This overload works with Protobuf-style `ZeroCopyInputStream` objects that expose data as a series of chunks rather than a single contiguous buffer. The key optimization is the fast path: if the very first chunk returned by `in.Next()` is at least `inSize` bytes long, the function uses that chunk's pointer directly and avoids any allocation. In practice, compressed P2P messages typically arrive in a single TCP read buffer, so this path is taken most of the time.

When the data spans multiple chunks, the function lazily allocates a `std::vector<std::uint8_t>` of exactly `inSize` bytes (note the `compressed.resize(inSize)` is only reached on the second iteration) and copies chunks into it until the full compressed message is assembled. After reading, any bytes that were consumed from the stream beyond `inSize` are returned via `in.BackUp()`, preserving the stream cursor for the next message in the framing protocol.

The final validation before delegating to the raw overload checks that the amount actually read matches what was requested.

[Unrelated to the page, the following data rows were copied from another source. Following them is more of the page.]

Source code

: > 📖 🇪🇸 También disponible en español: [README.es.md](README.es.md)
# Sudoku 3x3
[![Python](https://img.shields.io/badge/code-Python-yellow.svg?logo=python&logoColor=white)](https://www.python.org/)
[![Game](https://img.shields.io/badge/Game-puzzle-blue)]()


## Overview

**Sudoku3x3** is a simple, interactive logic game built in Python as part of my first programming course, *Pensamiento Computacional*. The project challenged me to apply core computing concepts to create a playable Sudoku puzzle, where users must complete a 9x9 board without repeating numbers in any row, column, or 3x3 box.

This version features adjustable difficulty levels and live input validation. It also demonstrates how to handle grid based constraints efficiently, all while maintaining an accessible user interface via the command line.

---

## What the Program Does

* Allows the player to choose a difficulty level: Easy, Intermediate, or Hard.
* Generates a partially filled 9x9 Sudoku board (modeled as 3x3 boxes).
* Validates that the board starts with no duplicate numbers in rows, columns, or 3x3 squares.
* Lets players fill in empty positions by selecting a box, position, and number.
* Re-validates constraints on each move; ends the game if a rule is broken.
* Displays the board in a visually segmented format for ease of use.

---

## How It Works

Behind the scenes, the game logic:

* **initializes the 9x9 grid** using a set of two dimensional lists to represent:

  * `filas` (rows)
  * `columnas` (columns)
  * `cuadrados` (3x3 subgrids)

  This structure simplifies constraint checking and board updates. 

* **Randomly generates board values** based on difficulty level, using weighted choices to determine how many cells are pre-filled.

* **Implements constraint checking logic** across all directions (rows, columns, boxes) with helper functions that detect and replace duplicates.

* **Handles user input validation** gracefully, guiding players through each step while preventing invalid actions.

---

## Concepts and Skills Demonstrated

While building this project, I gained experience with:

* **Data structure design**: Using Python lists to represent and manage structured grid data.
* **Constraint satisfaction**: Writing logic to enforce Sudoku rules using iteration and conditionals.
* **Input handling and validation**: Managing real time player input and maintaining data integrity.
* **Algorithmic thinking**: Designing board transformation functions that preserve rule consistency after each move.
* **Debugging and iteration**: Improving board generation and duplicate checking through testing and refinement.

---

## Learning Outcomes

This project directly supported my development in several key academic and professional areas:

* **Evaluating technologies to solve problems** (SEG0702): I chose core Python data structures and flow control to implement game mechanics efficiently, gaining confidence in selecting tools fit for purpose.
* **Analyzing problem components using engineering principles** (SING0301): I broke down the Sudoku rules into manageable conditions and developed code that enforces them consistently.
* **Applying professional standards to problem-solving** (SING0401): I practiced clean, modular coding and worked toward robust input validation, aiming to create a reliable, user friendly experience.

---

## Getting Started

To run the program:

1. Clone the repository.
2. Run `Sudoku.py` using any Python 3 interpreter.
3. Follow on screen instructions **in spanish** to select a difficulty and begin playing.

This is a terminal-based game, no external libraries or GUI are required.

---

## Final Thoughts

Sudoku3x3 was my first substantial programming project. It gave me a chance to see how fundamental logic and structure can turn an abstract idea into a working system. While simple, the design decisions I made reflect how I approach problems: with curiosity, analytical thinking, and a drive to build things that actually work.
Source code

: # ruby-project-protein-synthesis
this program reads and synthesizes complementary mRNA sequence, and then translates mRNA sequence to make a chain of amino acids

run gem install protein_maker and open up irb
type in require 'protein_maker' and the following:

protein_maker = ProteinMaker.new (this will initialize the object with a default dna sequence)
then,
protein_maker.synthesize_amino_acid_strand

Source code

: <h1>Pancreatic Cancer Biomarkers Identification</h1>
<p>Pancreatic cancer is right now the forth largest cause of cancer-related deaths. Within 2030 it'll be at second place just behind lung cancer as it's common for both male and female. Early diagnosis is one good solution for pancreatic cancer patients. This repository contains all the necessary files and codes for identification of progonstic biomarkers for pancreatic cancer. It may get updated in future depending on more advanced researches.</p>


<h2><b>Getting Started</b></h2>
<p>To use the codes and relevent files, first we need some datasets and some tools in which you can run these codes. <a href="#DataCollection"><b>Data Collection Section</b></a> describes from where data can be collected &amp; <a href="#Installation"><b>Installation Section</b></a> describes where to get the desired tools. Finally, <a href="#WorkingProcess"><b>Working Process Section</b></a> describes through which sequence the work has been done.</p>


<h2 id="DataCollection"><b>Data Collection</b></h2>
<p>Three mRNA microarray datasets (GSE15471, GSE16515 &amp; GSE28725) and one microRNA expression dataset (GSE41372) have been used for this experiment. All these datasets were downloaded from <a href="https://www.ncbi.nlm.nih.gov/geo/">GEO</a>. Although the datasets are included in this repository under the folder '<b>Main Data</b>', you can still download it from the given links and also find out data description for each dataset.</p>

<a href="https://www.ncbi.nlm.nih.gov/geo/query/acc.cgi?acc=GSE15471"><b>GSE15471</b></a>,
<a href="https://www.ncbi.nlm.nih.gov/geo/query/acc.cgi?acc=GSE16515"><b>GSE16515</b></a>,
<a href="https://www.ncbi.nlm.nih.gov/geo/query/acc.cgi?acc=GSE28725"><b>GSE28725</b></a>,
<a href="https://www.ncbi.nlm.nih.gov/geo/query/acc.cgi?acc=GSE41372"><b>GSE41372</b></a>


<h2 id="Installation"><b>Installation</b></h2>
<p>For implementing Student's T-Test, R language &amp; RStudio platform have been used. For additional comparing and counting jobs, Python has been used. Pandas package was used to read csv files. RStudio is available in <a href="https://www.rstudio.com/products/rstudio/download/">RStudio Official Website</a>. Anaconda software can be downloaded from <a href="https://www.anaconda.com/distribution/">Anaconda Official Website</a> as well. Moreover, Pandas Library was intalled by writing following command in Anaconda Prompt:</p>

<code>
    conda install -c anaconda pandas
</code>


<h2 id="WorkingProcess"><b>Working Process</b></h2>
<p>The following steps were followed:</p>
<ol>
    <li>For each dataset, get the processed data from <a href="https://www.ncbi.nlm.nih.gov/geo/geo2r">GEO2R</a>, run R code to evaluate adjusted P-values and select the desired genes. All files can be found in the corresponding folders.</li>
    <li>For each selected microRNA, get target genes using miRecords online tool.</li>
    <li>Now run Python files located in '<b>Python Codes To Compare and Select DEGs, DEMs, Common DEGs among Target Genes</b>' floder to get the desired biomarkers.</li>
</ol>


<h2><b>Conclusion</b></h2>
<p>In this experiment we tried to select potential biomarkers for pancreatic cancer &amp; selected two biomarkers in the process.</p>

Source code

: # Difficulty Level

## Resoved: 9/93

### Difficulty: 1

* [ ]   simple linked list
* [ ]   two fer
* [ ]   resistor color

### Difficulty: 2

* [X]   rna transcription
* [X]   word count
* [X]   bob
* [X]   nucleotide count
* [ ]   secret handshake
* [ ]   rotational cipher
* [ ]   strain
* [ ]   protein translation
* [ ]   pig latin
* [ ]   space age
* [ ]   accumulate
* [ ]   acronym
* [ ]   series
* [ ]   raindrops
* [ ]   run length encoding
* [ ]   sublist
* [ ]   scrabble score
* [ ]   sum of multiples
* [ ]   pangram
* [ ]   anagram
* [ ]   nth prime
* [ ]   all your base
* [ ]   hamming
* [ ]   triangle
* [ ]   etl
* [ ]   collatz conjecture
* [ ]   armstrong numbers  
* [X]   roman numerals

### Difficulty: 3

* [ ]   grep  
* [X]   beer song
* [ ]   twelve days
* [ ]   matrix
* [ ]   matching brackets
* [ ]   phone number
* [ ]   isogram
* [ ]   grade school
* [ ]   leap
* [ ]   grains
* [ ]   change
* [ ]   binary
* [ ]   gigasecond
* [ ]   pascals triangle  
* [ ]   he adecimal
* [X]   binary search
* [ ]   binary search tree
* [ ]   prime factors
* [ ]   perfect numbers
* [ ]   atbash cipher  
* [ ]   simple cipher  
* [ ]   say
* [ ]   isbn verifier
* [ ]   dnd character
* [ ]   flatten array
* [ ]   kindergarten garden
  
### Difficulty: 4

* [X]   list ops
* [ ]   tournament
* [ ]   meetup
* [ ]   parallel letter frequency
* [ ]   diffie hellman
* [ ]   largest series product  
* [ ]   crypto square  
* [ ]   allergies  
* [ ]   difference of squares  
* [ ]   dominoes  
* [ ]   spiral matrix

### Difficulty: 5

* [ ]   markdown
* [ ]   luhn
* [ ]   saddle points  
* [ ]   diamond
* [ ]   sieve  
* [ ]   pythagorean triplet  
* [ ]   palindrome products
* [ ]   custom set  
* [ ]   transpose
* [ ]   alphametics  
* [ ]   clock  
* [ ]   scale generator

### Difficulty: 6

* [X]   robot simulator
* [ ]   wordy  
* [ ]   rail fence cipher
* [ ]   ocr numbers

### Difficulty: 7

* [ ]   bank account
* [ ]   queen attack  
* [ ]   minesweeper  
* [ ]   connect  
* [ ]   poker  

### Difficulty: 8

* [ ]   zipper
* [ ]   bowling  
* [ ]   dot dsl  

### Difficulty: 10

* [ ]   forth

This guards against a stream that ends early — e.g., a truncated TCP connection or a framing bug where the declared size doesn't match the available data.

## Relationship to `Compression.h`

The overlay's `Compression.h` wraps these two functions inside `compress()` and `decompress()` functions that add an `Algorithm` enum parameter (currently `Algorithm::LZ4 = 0x90` or `Algorithm::None`). Those wrappers catch all exceptions from the functions here and return `0` on failure, converting the throw-on-error contract into a return-zero-on-error contract. The distinction is intentional: the raw primitives throw so that callers who want structured error handling can use them; the overlay wrapper normalises failures to a `0` return value to simplify the state machine in the peer message processing loop.